But Ergen pooh-poohed the widely held notion that Sling TV could be very disruptive to the current pay-TV landscape. Referring to it an "incremental business" for Dish, he argued that the forthcoming OTT service from Sony Corp. of America could be "a lot more disruptive" because the service will be "a much more comprehensive product" from a major new pay-TV provider.

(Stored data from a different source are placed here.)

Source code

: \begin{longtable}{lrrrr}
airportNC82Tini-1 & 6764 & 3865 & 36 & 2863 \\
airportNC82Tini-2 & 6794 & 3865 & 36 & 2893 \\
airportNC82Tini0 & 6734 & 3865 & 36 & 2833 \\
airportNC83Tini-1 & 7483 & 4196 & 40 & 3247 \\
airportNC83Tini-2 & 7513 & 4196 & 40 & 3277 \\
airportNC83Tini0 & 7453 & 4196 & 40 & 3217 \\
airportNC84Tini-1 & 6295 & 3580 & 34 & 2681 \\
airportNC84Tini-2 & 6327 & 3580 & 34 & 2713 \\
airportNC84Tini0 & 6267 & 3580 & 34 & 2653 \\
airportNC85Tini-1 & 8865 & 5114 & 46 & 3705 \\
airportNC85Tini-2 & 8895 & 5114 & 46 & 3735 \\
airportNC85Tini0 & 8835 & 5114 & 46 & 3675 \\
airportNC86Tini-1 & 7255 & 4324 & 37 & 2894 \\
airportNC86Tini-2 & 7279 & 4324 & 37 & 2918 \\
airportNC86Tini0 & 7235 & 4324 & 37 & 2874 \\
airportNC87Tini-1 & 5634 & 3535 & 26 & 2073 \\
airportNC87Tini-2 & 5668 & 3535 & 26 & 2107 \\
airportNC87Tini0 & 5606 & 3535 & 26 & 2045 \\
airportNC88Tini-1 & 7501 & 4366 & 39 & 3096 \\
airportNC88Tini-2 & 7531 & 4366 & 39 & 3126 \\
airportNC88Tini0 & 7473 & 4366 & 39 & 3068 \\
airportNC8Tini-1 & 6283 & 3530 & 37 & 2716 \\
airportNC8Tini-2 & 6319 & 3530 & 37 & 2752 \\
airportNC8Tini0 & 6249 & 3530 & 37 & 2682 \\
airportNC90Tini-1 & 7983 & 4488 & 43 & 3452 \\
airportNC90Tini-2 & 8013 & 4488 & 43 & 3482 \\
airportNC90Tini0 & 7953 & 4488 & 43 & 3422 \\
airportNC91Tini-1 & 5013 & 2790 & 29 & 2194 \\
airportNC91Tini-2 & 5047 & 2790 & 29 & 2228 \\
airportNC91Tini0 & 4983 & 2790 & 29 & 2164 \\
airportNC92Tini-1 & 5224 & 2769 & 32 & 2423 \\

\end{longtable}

Peppered with questions about the recent AWS-3 spectrum auctions, Ergen brushed off accusations by AT&T Inc. (NYSE: T) and other spectrum rivals that Dish took unfair advantage of loopholes in the Federal Communications Commission (FCC) 's rules and created artificial demand for the licenses. "We went by the rules that were approved unanimously by the FCC commissioners and were commented on publicly," he said. "It's just competition and not everybody wants competition."

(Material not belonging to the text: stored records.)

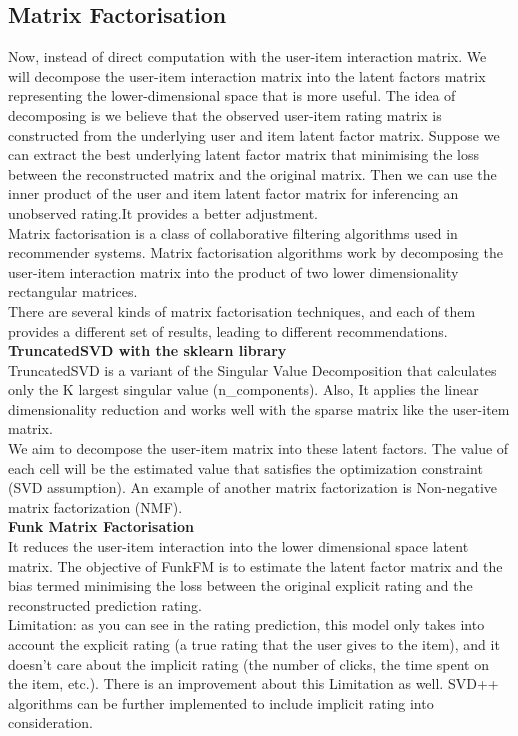 \subsection{Matrix Factorisation}
Now, instead of direct computation with the user-item interaction matrix. We will decompose the user-item interaction matrix into the latent factors matrix representing the lower-dimensional space that is more useful. The idea of decomposing is we believe that the observed user-item rating matrix is constructed from the underlying user and item latent factor matrix. Suppose we can extract the best underlying latent factor matrix that minimising the loss between the reconstructed matrix and the original matrix. Then we can use the inner product of the user and item latent factor matrix for inferencing an unobserved rating.It provides a better  adjustment.
\\Matrix factorisation is a class of collaborative filtering algorithms used in recommender systems. Matrix factorisation algorithms work by decomposing the user-item interaction matrix into the product of two lower dimensionality rectangular matrices.
\\There are several kinds of matrix factorisation techniques, and each of them provides a different set of results, leading to different recommendations.
\\ \textbf{TruncatedSVD with the sklearn library}
\\TruncatedSVD is a variant of the Singular Value Decomposition that calculates only the K largest singular value (n\_components). Also, It applies the linear dimensionality reduction and works well with the sparse matrix like the user-item matrix.
\\We aim to decompose the user-item matrix into these latent factors. The value of each cell will be the estimated value that satisfies the optimization constraint (SVD assumption). An example of another matrix factorization is Non-negative matrix factorization (NMF).
\\ \textbf{Funk Matrix Factorisation}
\\It reduces the user-item interaction into the lower dimensional space latent matrix. The objective of FunkFM is to estimate the latent factor matrix and the bias termed minimising the loss between the original explicit rating and the reconstructed prediction rating.
\\ Limitation: as you can see in the rating prediction, this model only takes into account the explicit rating (a true rating that the user gives to the item), and it doesn't care about the implicit rating (the number of clicks, the time spent on the item, etc.). There is an improvement about this Limitation as well. SVD++ algorithms can be further implemented to include implicit rating into consideration.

— Alan Breznick, Cable/Video Practice Leader, Light Reading

kq4ym 2/25/2015 | 9:40:04 AM
Re: Dish and Dish Sling While I've not been a Dish subscriber, I did cancel my Directv several years ago, electing to go over the air, and then add a Roku box. The monthy saving were more than worth it for me as I rarely watched most of the channels on satellite tv. I suspect that's the big problem, and why folks are leaving that arena. But 14 million more or less subscribers is still a large chunk of change. Losing a few dozen thousand subscribers probably isn't going to make much immediate difference.
jwils5396 2/24/2015 | 1:27:14 PM
Dish and Dish Sling First of all, I have been bitten by Dish dishonestly and poor customer service twice over the years. There will not be a third time.

Second, Sling TV utalizes streaming service and streaming will eventually surplant cable and sattelite service. But to be truly effective and successful, it will have to be an ala carte service, not the 'I will tell you what you can watch" service offered by Dish Sling. After all, three times last year Dish screwed over it's customers by changing programming package content. Why do they think we can trust them now?
jabailo 2/24/2015 | 12:52:22 PM
Why A Dish? I see the utility of having a dish from a satellite from downlink from the network infrastructure side (not gumming up trunk lines) but from the consumer side, if he is already paying for Internet with high bandwidth (and in Seattle CenturyLink is rolling out 1Gpbs) you could ask why each residence needs a Dish.  That said, the purchase of DirecTV by AT*T makes sense not just because of the subscriber list, but also because that satellite network might better serve as a midrange connector.  Imagine a dish not on homes, but at a local neighborhood receiving station, leaving the last miles to fiber or even LTE.